*** Opening of Records supplied ***

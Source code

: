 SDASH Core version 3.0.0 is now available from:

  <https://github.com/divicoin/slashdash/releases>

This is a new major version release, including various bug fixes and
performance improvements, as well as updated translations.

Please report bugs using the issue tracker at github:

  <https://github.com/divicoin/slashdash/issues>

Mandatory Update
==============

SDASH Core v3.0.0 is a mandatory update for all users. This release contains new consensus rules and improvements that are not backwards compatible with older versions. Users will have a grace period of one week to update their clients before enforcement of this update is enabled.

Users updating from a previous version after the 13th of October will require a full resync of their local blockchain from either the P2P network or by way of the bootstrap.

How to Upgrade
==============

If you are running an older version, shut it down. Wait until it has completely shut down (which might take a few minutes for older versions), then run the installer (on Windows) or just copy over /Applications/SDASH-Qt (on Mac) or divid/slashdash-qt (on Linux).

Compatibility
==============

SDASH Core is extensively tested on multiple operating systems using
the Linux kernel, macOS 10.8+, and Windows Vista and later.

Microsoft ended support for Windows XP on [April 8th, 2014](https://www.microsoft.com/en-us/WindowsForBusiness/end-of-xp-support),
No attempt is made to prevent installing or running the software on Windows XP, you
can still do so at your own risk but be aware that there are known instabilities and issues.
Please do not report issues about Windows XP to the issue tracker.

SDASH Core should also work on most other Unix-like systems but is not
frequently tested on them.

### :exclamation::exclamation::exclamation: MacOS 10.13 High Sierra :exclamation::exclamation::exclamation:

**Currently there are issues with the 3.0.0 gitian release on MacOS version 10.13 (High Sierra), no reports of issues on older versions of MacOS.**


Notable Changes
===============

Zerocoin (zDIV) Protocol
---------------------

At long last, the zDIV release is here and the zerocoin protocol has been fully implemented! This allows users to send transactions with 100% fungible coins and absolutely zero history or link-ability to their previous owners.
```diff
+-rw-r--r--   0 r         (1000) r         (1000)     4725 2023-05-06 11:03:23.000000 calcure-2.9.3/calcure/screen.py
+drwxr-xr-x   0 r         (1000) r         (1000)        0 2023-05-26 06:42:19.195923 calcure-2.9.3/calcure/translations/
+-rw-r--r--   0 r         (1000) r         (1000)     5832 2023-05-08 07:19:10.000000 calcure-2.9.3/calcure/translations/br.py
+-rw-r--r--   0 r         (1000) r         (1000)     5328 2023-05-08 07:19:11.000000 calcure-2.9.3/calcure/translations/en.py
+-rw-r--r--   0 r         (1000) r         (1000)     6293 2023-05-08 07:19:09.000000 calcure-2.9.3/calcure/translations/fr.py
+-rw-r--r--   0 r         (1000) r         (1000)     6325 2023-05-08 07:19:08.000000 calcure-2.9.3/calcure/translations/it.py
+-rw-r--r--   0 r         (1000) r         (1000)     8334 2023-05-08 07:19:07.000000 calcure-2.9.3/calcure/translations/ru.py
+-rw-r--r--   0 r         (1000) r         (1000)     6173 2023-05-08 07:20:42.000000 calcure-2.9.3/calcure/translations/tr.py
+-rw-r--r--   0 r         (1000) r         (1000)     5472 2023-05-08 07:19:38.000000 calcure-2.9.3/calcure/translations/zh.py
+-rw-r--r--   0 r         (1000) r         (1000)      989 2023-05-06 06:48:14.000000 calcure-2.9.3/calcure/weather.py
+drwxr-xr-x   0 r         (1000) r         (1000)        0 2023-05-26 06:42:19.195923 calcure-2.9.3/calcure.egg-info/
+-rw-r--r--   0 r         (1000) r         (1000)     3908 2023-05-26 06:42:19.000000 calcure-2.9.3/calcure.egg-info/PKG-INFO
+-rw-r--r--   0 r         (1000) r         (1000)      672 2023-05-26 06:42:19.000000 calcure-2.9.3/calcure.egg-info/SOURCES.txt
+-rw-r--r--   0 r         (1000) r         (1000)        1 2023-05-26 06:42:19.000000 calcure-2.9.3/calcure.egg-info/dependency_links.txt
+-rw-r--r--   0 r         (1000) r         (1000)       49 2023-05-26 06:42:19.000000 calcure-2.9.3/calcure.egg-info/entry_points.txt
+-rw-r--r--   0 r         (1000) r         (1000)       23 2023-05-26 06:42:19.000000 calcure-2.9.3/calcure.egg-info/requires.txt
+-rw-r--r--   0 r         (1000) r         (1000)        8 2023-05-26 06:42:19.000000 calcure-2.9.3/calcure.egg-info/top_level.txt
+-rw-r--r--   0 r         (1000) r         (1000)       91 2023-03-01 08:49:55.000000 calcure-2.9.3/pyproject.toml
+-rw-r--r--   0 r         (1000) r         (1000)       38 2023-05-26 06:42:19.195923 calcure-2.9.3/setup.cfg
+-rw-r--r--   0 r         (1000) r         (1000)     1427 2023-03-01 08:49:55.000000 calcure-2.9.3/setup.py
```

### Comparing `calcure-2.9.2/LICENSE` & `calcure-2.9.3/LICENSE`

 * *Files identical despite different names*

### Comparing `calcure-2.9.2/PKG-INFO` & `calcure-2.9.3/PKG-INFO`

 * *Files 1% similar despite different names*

*** Close of Records supplied ***

Exercise goal: Scan the material for lines with the word "tracker", and copy each line you find.

Output for this task:
Please report bugs using the issue tracker at github:
Please do not report issues about Windows XP to the issue tracker.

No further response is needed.